070911_Berra
070911_Berra
070911_Berra
070911_Berra
070911_Berra

John Berra Celebrates a ‘Moment of Joy’

Sept. 10, 2007
Learn how Emerson Electric is making the right investments

John Berra’s boss, David Farr, CEO of Emerson Electric, talked about Berra’s habit of reminding him to step back and relish successes once in a while. “That’s a Berra Moment of Joy,” Farr said, “and then we go back to figuring out how to do it better.”

So when it became John Berra’s turn to address the Emerson Exchange kickoff session, he paused for a Moment of Joy. “I don’t know about you, but I think I have my boss right where I want him,” he crowed, “because he understands process automation.”

Then he stretched the moment to thank all the attendees for their support of Emerson Process Management. “Thanks to you, we’ve been clipping along at a growth rate of about 15% since 2003, and we’re going to do it again in our fiscal year that ends this month. Thanks to our users, we aren’t just doing this in the project business, but in the daily ‘I-need-a-valve-and-three-transmitters’ business.” Berra noted, “We’ve grown $2 billion in sales just since 2003.”

“We are about making the right investments so we can do a better job for you,” says Emerson Process Management President John Berra on the company’s continued investments in people, acquisitions and technology.
“We have used that growth to invest,” he added. “We’ve hired 1,300 new employees all over the world in the past year. We’ve invested in people, and we’ve invested in growth by acquisitions. Just since I spoke to you here last year, we’ve acquired Bristol. Bristol is one of the oldest names in automation, dating from when one member of the Bristol family started Foxboro and the other started Bristol. We acquired them for their expertise in pipeline and water and wastewater treatment systems, and we’re proud to have one of the oldest names in automation in our family.

“We also acquired Damcos. Many of you may not know of Damcos, but if you do any work in LPG in the marine environment, you surely do. Damcos gives us the ability to provide valves and actuators in that environment. We also acquired DMI, whose expertise in the biopharma and batch industries will grow our domain expertise greatly.”

“Next,” Berra went on to say, “we’ve invested in technology at double-digit rates. This is our lifeblood. And it is here, at Emerson Exchange, where we get all the great ideas and input to make our roadmaps work.

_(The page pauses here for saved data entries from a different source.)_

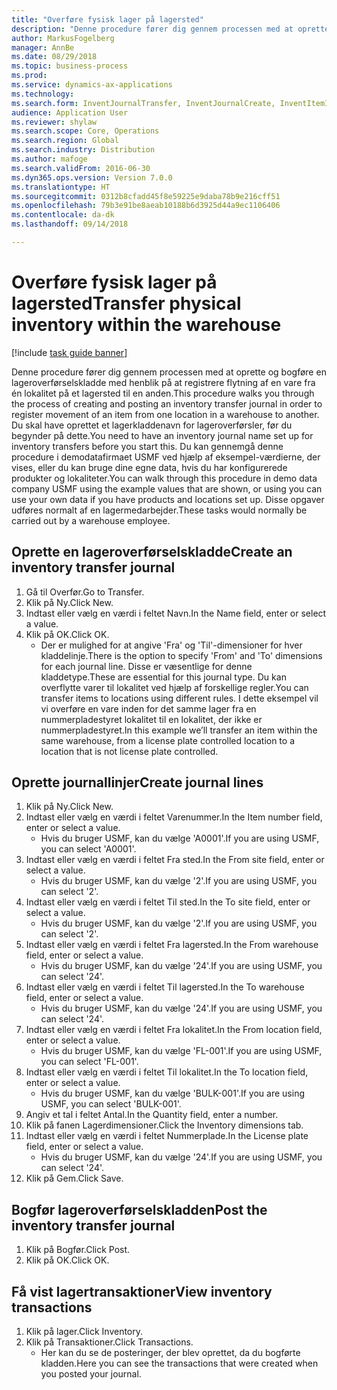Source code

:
 ```yaml
--- 
title: "Overføre fysisk lager på lagersted"
description: "Denne procedure fører dig gennem processen med at oprette og bogføre en lageroverførselskladde med henblik på at registrere flytning af en vare fra én lokalitet på et lagersted til en anden."
author: MarkusFogelberg
manager: AnnBe
ms.date: 08/29/2018
ms.topic: business-process
ms.prod: 
ms.service: dynamics-ax-applications
ms.technology: 
ms.search.form: InventJournalTransfer, InventJournalCreate, InventItemIdLookupSimple, InventLocationIdLookup, WMSLocationIdLookup, InventTrans
audience: Application User
ms.reviewer: shylaw
ms.search.scope: Core, Operations
ms.search.region: Global
ms.search.industry: Distribution
ms.author: mafoge
ms.search.validFrom: 2016-06-30
ms.dyn365.ops.version: Version 7.0.0
ms.translationtype: HT
ms.sourcegitcommit: 0312b8cfadd45f8e59225e9daba78b9e216cff51
ms.openlocfilehash: 79b3e91be8aeab10188b6d3925d44a9ec1106406
ms.contentlocale: da-dk
ms.lasthandoff: 09/14/2018

---
```

# <a name="transfer-physical-inventory-within-the-warehouse"></a><span data-ttu-id="5359b-103">Overføre fysisk lager på lagersted</span><span class="sxs-lookup"><span data-stu-id="5359b-103">Transfer physical inventory within the warehouse</span></span>

[!include [task guide banner](../../includes/task-guide-banner.md)]

<span data-ttu-id="5359b-104">Denne procedure fører dig gennem processen med at oprette og bogføre en lageroverførselskladde med henblik på at registrere flytning af en vare fra én lokalitet på et lagersted til en anden.</span><span class="sxs-lookup"><span data-stu-id="5359b-104">This procedure walks you through the process of creating and posting an inventory transfer journal in order to register movement of an item from one location in a warehouse to another.</span></span> <span data-ttu-id="5359b-105">Du skal have oprettet et lagerkladdenavn for lageroverførsler, før du begynder på dette.</span><span class="sxs-lookup"><span data-stu-id="5359b-105">You need to have an inventory journal name set up for inventory transfers before you start this.</span></span> <span data-ttu-id="5359b-106">Du kan gennemgå denne procedure i demodatafirmaet USMF ved hjælp af eksempel-værdierne, der vises, eller du kan bruge dine egne data, hvis du har konfigurerede produkter og lokaliteter.</span><span class="sxs-lookup"><span data-stu-id="5359b-106">You can walk through this procedure in demo data company USMF using the example values that are shown, or using you can use your own data if you have products and locations set up.</span></span> <span data-ttu-id="5359b-107">Disse opgaver udføres normalt af en lagermedarbejder.</span><span class="sxs-lookup"><span data-stu-id="5359b-107">These tasks would normally be carried out by a warehouse employee.</span></span>


## <a name="create-an-inventory-transfer-journal"></a><span data-ttu-id="5359b-108">Oprette en lageroverførselskladde</span><span class="sxs-lookup"><span data-stu-id="5359b-108">Create an inventory transfer journal</span></span>
1. <span data-ttu-id="5359b-109">Gå til Overfør.</span><span class="sxs-lookup"><span data-stu-id="5359b-109">Go to Transfer.</span></span>
2. <span data-ttu-id="5359b-110">Klik på Ny.</span><span class="sxs-lookup"><span data-stu-id="5359b-110">Click New.</span></span>
3. <span data-ttu-id="5359b-111">Indtast eller vælg en værdi i feltet Navn.</span><span class="sxs-lookup"><span data-stu-id="5359b-111">In the Name field, enter or select a value.</span></span>
4. <span data-ttu-id="5359b-112">Klik på OK.</span><span class="sxs-lookup"><span data-stu-id="5359b-112">Click OK.</span></span>
    * <span data-ttu-id="5359b-113">Der er mulighed for at angive 'Fra' og 'Til'-dimensioner for hver kladdelinje.</span><span class="sxs-lookup"><span data-stu-id="5359b-113">There is the option to specify 'From' and 'To' dimensions for each journal line.</span></span> <span data-ttu-id="5359b-114">Disse er væsentlige for denne kladdetype.</span><span class="sxs-lookup"><span data-stu-id="5359b-114">These are essential for this journal type.</span></span> <span data-ttu-id="5359b-115">Du kan overflytte varer til lokalitet ved hjælp af forskellige regler.</span><span class="sxs-lookup"><span data-stu-id="5359b-115">You can transfer items to locations using different rules.</span></span> <span data-ttu-id="5359b-116">I dette eksempel vil vi overføre en vare inden for det samme lager fra en nummerpladestyret lokalitet til en lokalitet, der ikke er nummerpladestyret.</span><span class="sxs-lookup"><span data-stu-id="5359b-116">In this example we’ll transfer an item within the same warehouse, from a license plate controlled location to a location that is not license plate controlled.</span></span>   

## <a name="create-journal-lines"></a><span data-ttu-id="5359b-117">Oprette journallinjer</span><span class="sxs-lookup"><span data-stu-id="5359b-117">Create journal lines</span></span>
1. <span data-ttu-id="5359b-118">Klik på Ny.</span><span class="sxs-lookup"><span data-stu-id="5359b-118">Click New.</span></span>
2. <span data-ttu-id="5359b-119">Indtast eller vælg en værdi i feltet Varenummer.</span><span class="sxs-lookup"><span data-stu-id="5359b-119">In the Item number field, enter or select a value.</span></span>
    * <span data-ttu-id="5359b-120">Hvis du bruger USMF, kan du vælge 'A0001'.</span><span class="sxs-lookup"><span data-stu-id="5359b-120">If you are using USMF, you can select 'A0001'.</span></span>  
3. <span data-ttu-id="5359b-121">Indtast eller vælg en værdi i feltet Fra sted.</span><span class="sxs-lookup"><span data-stu-id="5359b-121">In the From site field, enter or select a value.</span></span>
    * <span data-ttu-id="5359b-122">Hvis du bruger USMF, kan du vælge '2'.</span><span class="sxs-lookup"><span data-stu-id="5359b-122">If you are using USMF, you can select '2'.</span></span>  
4. <span data-ttu-id="5359b-123">Indtast eller vælg en værdi i feltet Til sted.</span><span class="sxs-lookup"><span data-stu-id="5359b-123">In the To site field, enter or select a value.</span></span>
    * <span data-ttu-id="5359b-124">Hvis du bruger USMF, kan du vælge '2'.</span><span class="sxs-lookup"><span data-stu-id="5359b-124">If you are using USMF, you can select '2'.</span></span>  
5. <span data-ttu-id="5359b-125">Indtast eller vælg en værdi i feltet Fra lagersted.</span><span class="sxs-lookup"><span data-stu-id="5359b-125">In the From warehouse field, enter or select a value.</span></span>
    * <span data-ttu-id="5359b-126">Hvis du bruger USMF, kan du vælge '24'.</span><span class="sxs-lookup"><span data-stu-id="5359b-126">If you are using USMF, you can select '24'.</span></span>  
6. <span data-ttu-id="5359b-127">Indtast eller vælg en værdi i feltet Til lagersted.</span><span class="sxs-lookup"><span data-stu-id="5359b-127">In the To warehouse field, enter or select a value.</span></span>
    * <span data-ttu-id="5359b-128">Hvis du bruger USMF, kan du vælge '24'.</span><span class="sxs-lookup"><span data-stu-id="5359b-128">If you are using USMF, you can select '24'.</span></span>  
7. <span data-ttu-id="5359b-129">Indtast eller vælg en værdi i feltet Fra lokalitet.</span><span class="sxs-lookup"><span data-stu-id="5359b-129">In the From location field, enter or select a value.</span></span>
    * <span data-ttu-id="5359b-130">Hvis du bruger USMF, kan du vælge 'FL-001'.</span><span class="sxs-lookup"><span data-stu-id="5359b-130">If you are using USMF, you can select 'FL-001'.</span></span>  
8. <span data-ttu-id="5359b-131">Indtast eller vælg en værdi i feltet Til lokalitet.</span><span class="sxs-lookup"><span data-stu-id="5359b-131">In the To location field, enter or select a value.</span></span>
    * <span data-ttu-id="5359b-132">Hvis du bruger USMF, kan du vælge 'BULK-001'.</span><span class="sxs-lookup"><span data-stu-id="5359b-132">If you are using USMF, you can select 'BULK-001'.</span></span>  
9. <span data-ttu-id="5359b-133">Angiv et tal i feltet Antal.</span><span class="sxs-lookup"><span data-stu-id="5359b-133">In the Quantity field, enter a number.</span></span>
10. <span data-ttu-id="5359b-134">Klik på fanen Lagerdimensioner.</span><span class="sxs-lookup"><span data-stu-id="5359b-134">Click the Inventory dimensions tab.</span></span>
11. <span data-ttu-id="5359b-135">Indtast eller vælg en værdi i feltet Nummerplade.</span><span class="sxs-lookup"><span data-stu-id="5359b-135">In the License plate field, enter or select a value.</span></span>
    * <span data-ttu-id="5359b-136">Hvis du bruger USMF, kan du vælge '24'.</span><span class="sxs-lookup"><span data-stu-id="5359b-136">If you are using USMF, you can select '24'.</span></span>  
12. <span data-ttu-id="5359b-137">Klik på Gem.</span><span class="sxs-lookup"><span data-stu-id="5359b-137">Click Save.</span></span>

## <a name="post-the-inventory-transfer-journal"></a><span data-ttu-id="5359b-138">Bogfør lageroverførselskladden</span><span class="sxs-lookup"><span data-stu-id="5359b-138">Post the inventory transfer journal</span></span>
1. <span data-ttu-id="5359b-139">Klik på Bogfør.</span><span class="sxs-lookup"><span data-stu-id="5359b-139">Click Post.</span></span>
2. <span data-ttu-id="5359b-140">Klik på OK.</span><span class="sxs-lookup"><span data-stu-id="5359b-140">Click OK.</span></span>

## <a name="view-inventory-transactions"></a><span data-ttu-id="5359b-141">Få vist lagertransaktioner</span><span class="sxs-lookup"><span data-stu-id="5359b-141">View inventory transactions</span></span>
1. <span data-ttu-id="5359b-142">Klik på lager.</span><span class="sxs-lookup"><span data-stu-id="5359b-142">Click Inventory.</span></span>
2. <span data-ttu-id="5359b-143">Klik på Transaktioner.</span><span class="sxs-lookup"><span data-stu-id="5359b-143">Click Transactions.</span></span>
    * <span data-ttu-id="5359b-144">Her kan du se de posteringer, der blev oprettet, da du bogførte kladden.</span><span class="sxs-lookup"><span data-stu-id="5359b-144">Here you can see the transactions that were created when you posted your journal.</span></span>  



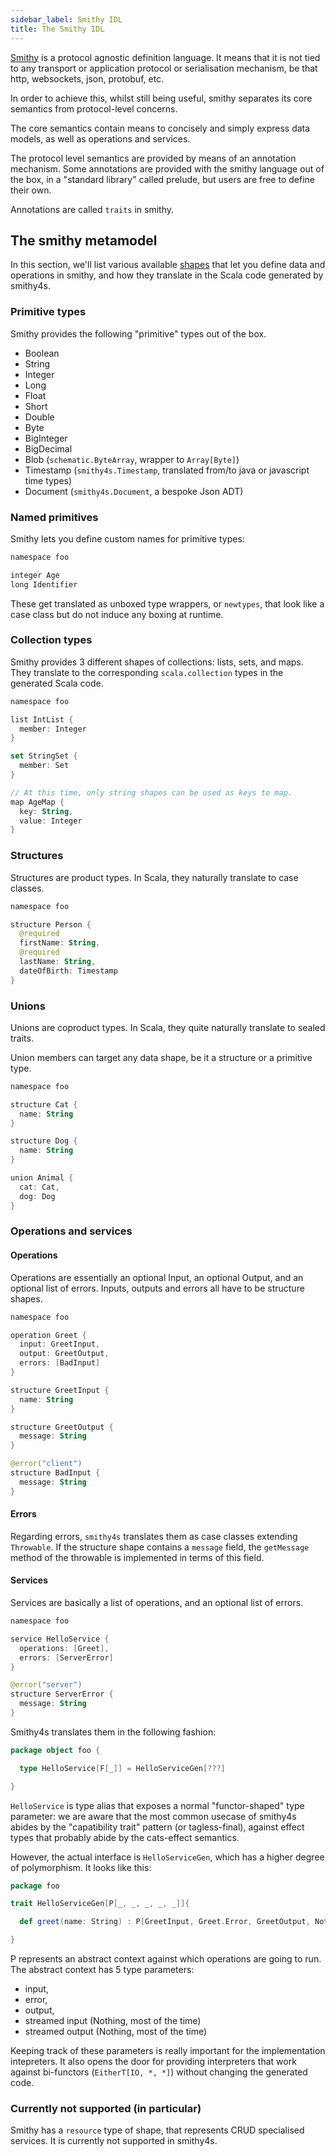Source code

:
 ```yaml
---
sidebar_label: Smithy IDL
title: The Smithy IDL
---
```


[Smithy](https://awslabs.github.io/smithy/) is a protocol agnostic definition language. It means that it is not tied to any transport or application protocol or serialisation mechanism, be that http, websockets, json, protobuf, etc.

In order to achieve this, whilst still being useful, smithy separates its core semantics from protocol-level concerns.

The core semantics contain means to concisely and simply express data models, as well as operations and services.

The protocol level semantics are provided by means of an annotation mechanism. Some annotations are provided with the smithy language out of the box, in a "standard library" called prelude, but users are free to define their own.

Annotations are called `traits` in smithy.

## The smithy metamodel

In this section, we'll list various available [shapes](https://awslabs.github.io/smithy/quickstart.html#shapes-and-traits) that let you define data and operations in smithy, and how they translate in the Scala code generated by smithy4s.

### Primitive types

Smithy provides the following "primitive" types out of the box.

* Boolean
* String
* Integer
* Long
* Float
* Short
* Double
* Byte
* BigInteger
* BigDecimal
* Blob (`schematic.ByteArray`, wrapper to `Array[Byte]`)
* Timestamp (`smithy4s.Timestamp`, translated from/to java or javascript time types)
* Document (`smithy4s.Document`, a bespoke Json ADT)

### Named primitives

Smithy lets you define custom names for primitive types:

```kotlin
namespace foo

integer Age
long Identifier
```

These get translated as unboxed type wrappers, or `newtypes`, that look like a case class but do not induce any boxing at runtime.

### Collection types

Smithy provides 3 different shapes of collections: lists, sets, and maps. They translate to the corresponding `scala.collection` types in the generated Scala code.

```kotlin
namespace foo

list IntList {
  member: Integer
}

set StringSet {
  member: Set
}

// At this time, only string shapes can be used as keys to map.
map AgeMap {
  key: String,
  value: Integer
}
```

### Structures

Structures are product types. In Scala, they naturally translate to case classes.

```kotlin
namespace foo

structure Person {
  @required
  firstName: String,
  @required
  lastName: String,
  dateOfBirth: Timestamp
}
```

### Unions

Unions are coproduct types. In Scala, they quite naturally translate to sealed traits.

Union members can target any data shape, be it a structure or a primitive type.

```kotlin
namespace foo

structure Cat {
  name: String
}

structure Dog {
  name: String
}

union Animal {
  cat: Cat,
  dog: Dog
}
```

### Operations and services

#### Operations

Operations are essentially an optional Input, an optional Output, and an optional list of errors. Inputs, outputs and errors all have to be structure shapes.

```kotlin
namespace foo

operation Greet {
  input: GreetInput,
  output: GreetOutput,
  errors: [BadInput]
}

structure GreetInput {
  name: String
}

structure GreetOutput {
  message: String
}

@error("client")
structure BadInput {
  message: String
}
```

#### Errors

Regarding errors, `smithy4s` translates them as case classes extending `Throwable`. If the structure shape contains a `message` field, the `getMessage` method of the throwable is implemented in terms of this field.


#### Services

Services are basically a list of operations, and an optional list of errors.

```kotlin
namespace foo

service HelloService {
  operations: [Greet],
  errors: [ServerError]
}

@error("server")
structure ServerError {
  message: String
}
```

Smithy4s translates them in the following fashion:

```scala
package object foo {

  type HelloService[F[_]] = HelloServiceGen[???]

}
```

`HelloService` is type alias that exposes a normal "functor-shaped" type parameter: we are aware that the most common usecase of smithy4s abides by the "capatibility trait" pattern (or tagless-final), against effect types that probably abide by the cats-effect semantics.

However, the actual interface is `HelloServiceGen`, which has a higher degree of polymorphism. It looks like this:

```scala
package foo

trait HelloServiceGen[P[_, _, _, _, _]]{

  def greet(name: String) : P[GreetInput, Greet.Error, GreetOutput, Nothing, Nothing]

}
```

P represents an abstract context against which operations are going
to run. The abstract context has 5 type parameters:
* input,
* error,
* output,
* streamed input (Nothing, most of the time)
* streamed output (Nothing, most of the time)

Keeping track of these parameters is really important for the implementation  intepreters. It also opens the door for providing interpreters that work against bi-functors (`EitherT[IO, *, *]`) without changing the generated code.


### Currently **not** supported (in particular)

Smithy has a `resource` type of shape, that represents CRUD specialised services. It is currently not supported in smithy4s.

I’ve said this before, you are the rudder we use to steer the ship.

“We invest in technology across the board, too,” Berra said. “Unlike some of our competitors, we have invested heavily in control valves—because if you have bad valves, all your wonderful control systems won’t work. Good control depends on good control valves. We invest in a balanced way across all our businesses.”

Berra went on, “I am proud to show you seven real applications that have been done since we announced Smart Wireless last year. These are working installations.”

He went on to describe wireless applications at PPG in Lake Charles, La., and at Wheeling-Pittsburgh Steel, an innovative mobile tank car application at CRODA, a wireless freeze-protection system at Milford Power, and three others at unidentified facilities—a refinery, a paper mill and a biotech facility.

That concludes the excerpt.